## Task goal
Extract all of the entries and set them down verbatim.
___
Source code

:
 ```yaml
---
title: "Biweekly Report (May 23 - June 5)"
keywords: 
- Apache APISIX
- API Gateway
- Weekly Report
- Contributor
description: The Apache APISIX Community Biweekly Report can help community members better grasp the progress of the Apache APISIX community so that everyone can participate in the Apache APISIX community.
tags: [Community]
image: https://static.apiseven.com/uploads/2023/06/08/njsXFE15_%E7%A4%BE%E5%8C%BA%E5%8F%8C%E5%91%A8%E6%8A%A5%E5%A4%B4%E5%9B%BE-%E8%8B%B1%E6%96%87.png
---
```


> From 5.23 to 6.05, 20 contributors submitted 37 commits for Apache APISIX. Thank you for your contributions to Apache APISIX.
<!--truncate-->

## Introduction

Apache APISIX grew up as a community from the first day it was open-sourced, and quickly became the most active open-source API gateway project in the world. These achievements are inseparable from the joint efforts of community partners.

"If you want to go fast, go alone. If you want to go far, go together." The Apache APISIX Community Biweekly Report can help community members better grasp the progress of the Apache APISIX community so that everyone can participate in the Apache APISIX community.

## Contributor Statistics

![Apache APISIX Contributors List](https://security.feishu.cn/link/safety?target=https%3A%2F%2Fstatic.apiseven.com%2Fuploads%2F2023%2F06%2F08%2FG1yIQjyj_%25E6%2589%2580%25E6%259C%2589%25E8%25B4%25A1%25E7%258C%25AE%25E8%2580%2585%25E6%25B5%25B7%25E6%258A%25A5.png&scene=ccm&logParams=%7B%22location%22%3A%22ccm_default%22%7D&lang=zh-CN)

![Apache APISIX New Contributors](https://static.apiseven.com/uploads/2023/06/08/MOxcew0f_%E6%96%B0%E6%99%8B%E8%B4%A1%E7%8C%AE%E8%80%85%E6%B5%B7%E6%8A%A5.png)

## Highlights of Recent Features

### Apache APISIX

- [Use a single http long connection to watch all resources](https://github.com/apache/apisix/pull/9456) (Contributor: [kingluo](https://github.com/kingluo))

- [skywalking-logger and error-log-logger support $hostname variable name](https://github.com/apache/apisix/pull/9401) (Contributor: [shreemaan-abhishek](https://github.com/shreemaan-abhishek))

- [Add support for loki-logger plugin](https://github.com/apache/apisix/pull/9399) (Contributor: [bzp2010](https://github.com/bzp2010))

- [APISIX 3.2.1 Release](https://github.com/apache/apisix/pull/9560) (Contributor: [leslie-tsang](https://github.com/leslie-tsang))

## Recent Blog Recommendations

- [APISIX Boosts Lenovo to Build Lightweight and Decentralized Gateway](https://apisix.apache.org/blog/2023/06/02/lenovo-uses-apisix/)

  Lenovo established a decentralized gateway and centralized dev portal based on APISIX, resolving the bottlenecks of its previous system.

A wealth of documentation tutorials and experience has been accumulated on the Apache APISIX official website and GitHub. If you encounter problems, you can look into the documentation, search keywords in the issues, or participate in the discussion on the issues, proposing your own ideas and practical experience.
___
## Reply
Source code

:
 ```yaml
---
title: "Biweekly Report (May 23 - June 5)"
keywords: 
- Apache APISIX
- API Gateway
- Weekly Report
- Contributor
description: The Apache APISIX Community Biweekly Report can help community members better grasp the progress of the Apache APISIX community so that everyone can participate in the Apache APISIX community.
tags: [Community]
image: https://static.apiseven.com/uploads/2023/06/08/njsXFE15_%E7%A4%BE%E5%8C%BA%E5%8F%8C%E5%91%A8%E6%8A%A5%E5%A4%B4%E5%9B%BE-%E8%8B%B1%E6%96%87.png
---
```


> From 5.23 to 6.05, 20 contributors submitted 37 commits for Apache APISIX. Thank you for your contributions to Apache APISIX.
<!--truncate-->

## Introduction

Apache APISIX grew up as a community from the first day it was open-sourced, and quickly became the most active open-source API gateway project in the world. These achievements are inseparable from the joint efforts of community partners.

"If you want to go fast, go alone. If you want to go far, go together." The Apache APISIX Community Biweekly Report can help community members better grasp the progress of the Apache APISIX community so that everyone can participate in the Apache APISIX community.

## Contributor Statistics

![Apache APISIX Contributors List](https://security.feishu.cn/link/safety?target=https%3A%2F%2Fstatic.apiseven.com%2Fuploads%2F2023%2F06%2F08%2FG1yIQjyj_%25E6%2589%2580%25E6%259C%2589%25E8%25B4%25A1%25E7%258C%25AE%25E8%2580%2585%25E6%25B5%25B7%25E6%258A%25A5.png&scene=ccm&logParams=%7B%22location%22%3A%22ccm_default%22%7D&lang=zh-CN)

![Apache APISIX New Contributors](https://static.apiseven.com/uploads/2023/06/08/MOxcew0f_%E6%96%B0%E6%99%8B%E8%B4%A1%E7%8C%AE%E8%80%85%E6%B5%B7%E6%8A%A5.png)

## Highlights of Recent Features

### Apache APISIX

- [Use a single http long connection to watch all resources](https://github.com/apache/apisix/pull/9456) (Contributor: [kingluo](https://github.com/kingluo))

- [skywalking-logger and error-log-logger support $hostname variable name](https://github.com/apache/apisix/pull/9401) (Contributor: [shreemaan-abhishek](https://github.com/shreemaan-abhishek))

- [Add support for loki-logger plugin](https://github.com/apache/apisix/pull/9399) (Contributor: [bzp2010](https://github.com/bzp2010))

- [APISIX 3.2.1 Release](https://github.com/apache/apisix/pull/9560) (Contributor: [leslie-tsang](https://github.com/leslie-tsang))

## Recent Blog Recommendations

- [APISIX Boosts Lenovo to Build Lightweight and Decentralized Gateway](https://apisix.apache.org/blog/2023/06/02/lenovo-uses-apisix/)

  Lenovo established a decentralized gateway and centralized dev portal based on APISIX, resolving the bottlenecks of its previous system.

A wealth of documentation tutorials and experience has been accumulated on the Apache APISIX official website and GitHub. If you encounter problems, you can look into the documentation, search keywords in the issues, or participate in the discussion on the issues, proposing your own ideas and practical experience.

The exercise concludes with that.